The records:
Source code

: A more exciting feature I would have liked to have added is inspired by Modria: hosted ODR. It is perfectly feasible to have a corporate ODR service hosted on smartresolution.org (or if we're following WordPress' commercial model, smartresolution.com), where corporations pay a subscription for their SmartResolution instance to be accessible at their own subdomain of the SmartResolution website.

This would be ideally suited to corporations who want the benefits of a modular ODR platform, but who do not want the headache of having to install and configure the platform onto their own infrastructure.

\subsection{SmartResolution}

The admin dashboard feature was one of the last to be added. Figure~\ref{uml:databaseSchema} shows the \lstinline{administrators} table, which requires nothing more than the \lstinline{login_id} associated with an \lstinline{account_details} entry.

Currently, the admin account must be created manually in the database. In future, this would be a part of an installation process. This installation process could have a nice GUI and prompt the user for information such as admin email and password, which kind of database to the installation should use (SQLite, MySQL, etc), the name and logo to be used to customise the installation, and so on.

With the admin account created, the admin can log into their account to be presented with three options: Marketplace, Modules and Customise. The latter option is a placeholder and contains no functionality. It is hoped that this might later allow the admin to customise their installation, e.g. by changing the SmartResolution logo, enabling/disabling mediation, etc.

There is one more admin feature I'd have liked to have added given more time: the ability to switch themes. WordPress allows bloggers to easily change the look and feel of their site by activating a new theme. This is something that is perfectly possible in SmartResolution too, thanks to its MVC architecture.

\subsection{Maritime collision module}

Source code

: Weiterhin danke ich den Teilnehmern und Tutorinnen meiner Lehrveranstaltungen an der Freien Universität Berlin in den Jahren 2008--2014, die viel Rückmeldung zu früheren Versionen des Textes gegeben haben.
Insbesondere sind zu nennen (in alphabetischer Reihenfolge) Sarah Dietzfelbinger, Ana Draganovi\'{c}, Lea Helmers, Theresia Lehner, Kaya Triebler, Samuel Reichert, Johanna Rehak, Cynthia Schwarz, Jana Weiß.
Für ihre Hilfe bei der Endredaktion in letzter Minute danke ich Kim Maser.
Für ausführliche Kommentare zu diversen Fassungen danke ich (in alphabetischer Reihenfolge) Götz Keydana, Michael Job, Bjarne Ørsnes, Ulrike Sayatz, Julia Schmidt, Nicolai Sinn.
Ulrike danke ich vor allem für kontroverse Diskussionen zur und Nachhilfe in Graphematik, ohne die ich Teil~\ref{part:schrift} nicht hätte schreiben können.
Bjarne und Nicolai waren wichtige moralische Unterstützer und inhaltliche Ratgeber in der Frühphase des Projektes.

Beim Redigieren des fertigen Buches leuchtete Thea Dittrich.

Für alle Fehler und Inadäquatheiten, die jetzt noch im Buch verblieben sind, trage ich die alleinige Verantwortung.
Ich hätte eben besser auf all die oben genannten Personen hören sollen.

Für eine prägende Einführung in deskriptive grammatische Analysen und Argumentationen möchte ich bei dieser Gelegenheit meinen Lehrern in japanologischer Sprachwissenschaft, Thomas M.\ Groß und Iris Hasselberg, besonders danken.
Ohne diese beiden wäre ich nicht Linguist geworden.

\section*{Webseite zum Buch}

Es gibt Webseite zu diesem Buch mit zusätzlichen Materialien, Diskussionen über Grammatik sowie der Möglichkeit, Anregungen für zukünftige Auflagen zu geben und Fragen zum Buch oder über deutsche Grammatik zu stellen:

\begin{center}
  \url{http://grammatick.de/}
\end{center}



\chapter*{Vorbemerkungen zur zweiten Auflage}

* * *

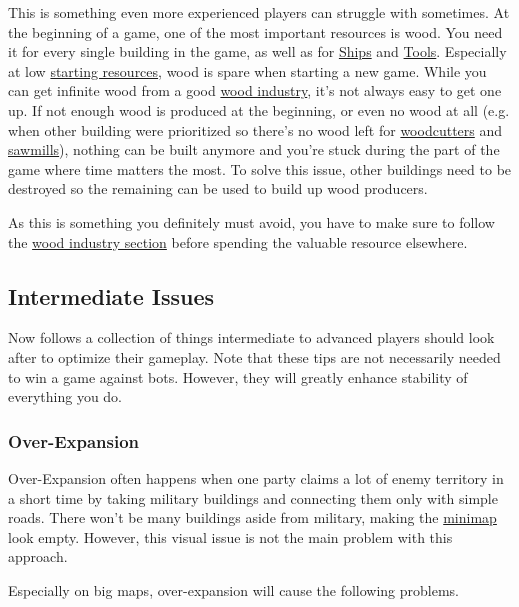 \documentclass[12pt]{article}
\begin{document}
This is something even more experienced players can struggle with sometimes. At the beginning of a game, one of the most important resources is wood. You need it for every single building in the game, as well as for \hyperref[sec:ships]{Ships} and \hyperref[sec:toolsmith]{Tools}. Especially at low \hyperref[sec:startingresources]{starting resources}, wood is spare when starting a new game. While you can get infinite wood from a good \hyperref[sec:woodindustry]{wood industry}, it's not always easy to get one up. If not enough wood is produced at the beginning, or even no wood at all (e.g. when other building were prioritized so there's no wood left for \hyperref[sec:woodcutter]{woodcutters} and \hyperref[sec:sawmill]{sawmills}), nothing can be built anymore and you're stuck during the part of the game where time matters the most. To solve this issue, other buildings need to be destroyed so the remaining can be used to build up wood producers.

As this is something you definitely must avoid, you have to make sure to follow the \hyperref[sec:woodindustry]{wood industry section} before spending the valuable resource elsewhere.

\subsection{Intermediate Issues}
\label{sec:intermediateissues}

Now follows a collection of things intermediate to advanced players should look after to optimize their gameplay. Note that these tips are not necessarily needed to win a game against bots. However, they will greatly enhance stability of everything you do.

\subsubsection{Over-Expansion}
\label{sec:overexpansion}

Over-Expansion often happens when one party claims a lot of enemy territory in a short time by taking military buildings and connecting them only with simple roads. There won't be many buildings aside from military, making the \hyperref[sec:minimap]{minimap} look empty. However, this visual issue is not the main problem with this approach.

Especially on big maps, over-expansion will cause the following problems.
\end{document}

---

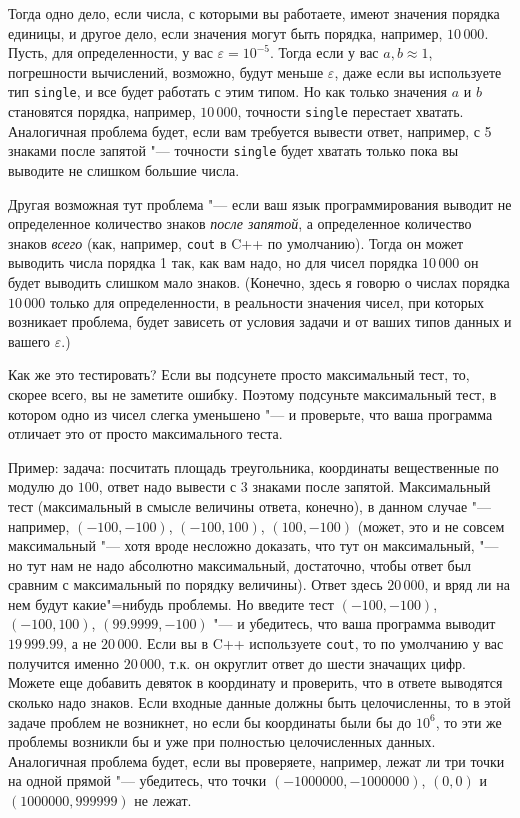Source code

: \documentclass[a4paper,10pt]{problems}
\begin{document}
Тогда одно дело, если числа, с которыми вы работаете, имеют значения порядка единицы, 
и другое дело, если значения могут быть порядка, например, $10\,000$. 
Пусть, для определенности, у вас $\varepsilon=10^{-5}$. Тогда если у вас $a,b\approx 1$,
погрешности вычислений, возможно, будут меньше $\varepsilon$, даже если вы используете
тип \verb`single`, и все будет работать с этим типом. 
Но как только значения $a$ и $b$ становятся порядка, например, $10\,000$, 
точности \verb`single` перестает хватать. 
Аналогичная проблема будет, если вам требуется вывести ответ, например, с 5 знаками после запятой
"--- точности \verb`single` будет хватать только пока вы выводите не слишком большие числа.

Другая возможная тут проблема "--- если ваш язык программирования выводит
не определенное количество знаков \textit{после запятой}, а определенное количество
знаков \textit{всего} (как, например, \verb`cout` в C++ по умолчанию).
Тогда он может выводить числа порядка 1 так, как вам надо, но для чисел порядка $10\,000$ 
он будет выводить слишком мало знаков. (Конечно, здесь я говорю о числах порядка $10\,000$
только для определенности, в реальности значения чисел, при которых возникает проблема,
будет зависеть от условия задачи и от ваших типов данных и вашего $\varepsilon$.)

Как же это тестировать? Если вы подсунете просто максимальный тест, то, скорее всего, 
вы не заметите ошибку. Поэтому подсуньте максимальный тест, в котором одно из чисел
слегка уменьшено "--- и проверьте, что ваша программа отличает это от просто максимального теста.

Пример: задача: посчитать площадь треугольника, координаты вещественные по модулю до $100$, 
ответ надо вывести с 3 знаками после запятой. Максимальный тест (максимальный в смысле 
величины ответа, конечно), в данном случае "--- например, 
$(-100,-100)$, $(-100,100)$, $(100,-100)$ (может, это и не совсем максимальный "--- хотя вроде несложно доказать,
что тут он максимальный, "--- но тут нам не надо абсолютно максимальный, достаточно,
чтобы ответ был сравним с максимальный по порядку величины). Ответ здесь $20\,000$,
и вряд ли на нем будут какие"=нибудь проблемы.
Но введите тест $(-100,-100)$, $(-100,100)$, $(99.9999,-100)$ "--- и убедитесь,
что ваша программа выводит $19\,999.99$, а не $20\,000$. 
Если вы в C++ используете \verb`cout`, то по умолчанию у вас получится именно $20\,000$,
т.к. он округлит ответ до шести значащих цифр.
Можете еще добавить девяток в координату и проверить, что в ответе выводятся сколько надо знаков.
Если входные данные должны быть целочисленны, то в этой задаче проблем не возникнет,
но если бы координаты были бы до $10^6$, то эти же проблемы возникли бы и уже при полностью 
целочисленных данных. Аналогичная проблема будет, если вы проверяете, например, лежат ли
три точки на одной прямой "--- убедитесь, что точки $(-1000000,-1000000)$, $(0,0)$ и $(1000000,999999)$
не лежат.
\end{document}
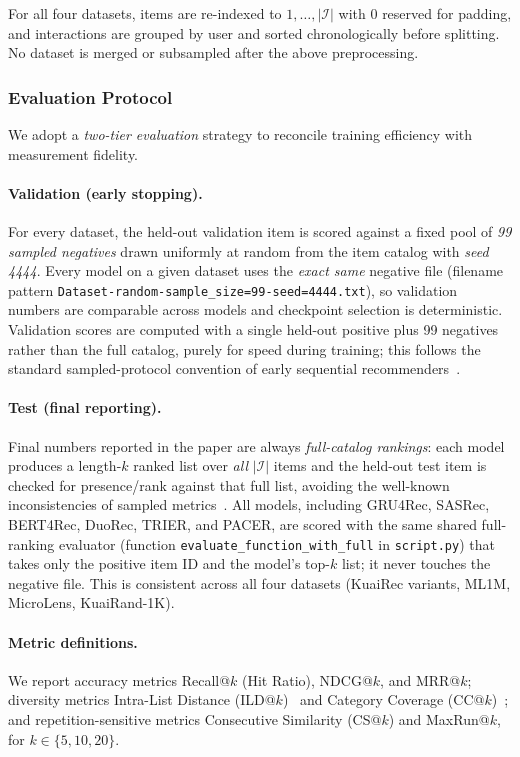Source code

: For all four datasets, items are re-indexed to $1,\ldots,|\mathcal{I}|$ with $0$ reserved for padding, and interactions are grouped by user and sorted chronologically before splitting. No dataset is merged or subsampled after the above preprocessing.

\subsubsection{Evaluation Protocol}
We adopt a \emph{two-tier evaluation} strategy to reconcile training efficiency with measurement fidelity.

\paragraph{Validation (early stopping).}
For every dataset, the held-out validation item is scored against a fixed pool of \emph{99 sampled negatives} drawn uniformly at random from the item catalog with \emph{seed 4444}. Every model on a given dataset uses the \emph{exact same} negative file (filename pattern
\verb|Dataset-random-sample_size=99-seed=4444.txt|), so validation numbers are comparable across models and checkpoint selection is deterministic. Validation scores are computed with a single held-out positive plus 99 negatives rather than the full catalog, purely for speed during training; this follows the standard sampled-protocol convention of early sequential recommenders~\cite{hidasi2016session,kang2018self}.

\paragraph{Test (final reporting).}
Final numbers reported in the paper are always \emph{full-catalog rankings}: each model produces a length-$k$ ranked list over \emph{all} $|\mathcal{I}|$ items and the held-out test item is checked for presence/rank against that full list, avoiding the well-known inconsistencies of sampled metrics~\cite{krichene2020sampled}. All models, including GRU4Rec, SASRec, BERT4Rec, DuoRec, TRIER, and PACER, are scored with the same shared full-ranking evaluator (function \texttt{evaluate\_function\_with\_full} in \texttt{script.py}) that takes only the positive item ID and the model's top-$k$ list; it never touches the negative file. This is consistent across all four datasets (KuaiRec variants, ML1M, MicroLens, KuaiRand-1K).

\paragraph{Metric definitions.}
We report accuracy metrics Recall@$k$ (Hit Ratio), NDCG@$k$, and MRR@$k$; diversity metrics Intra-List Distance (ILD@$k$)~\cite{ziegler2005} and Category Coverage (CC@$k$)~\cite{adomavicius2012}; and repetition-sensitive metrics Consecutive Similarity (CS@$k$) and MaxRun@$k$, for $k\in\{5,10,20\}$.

Goal of the exercise:
Wherever a line contains the string "corporations", copy that line from the data.

Response area:
: A more exciting feature I would have liked to have added is inspired by Modria: hosted ODR. It is perfectly feasible to have a corporate ODR service hosted on smartresolution.org (or if we're following WordPress' commercial model, smartresolution.com), where corporations pay a subscription for their SmartResolution instance to be accessible at their own subdomain of the SmartResolution website.
This would be ideally suited to corporations who want the benefits of a modular ODR platform, but who do not want the headache of having to install and configure the platform onto their own infrastructure.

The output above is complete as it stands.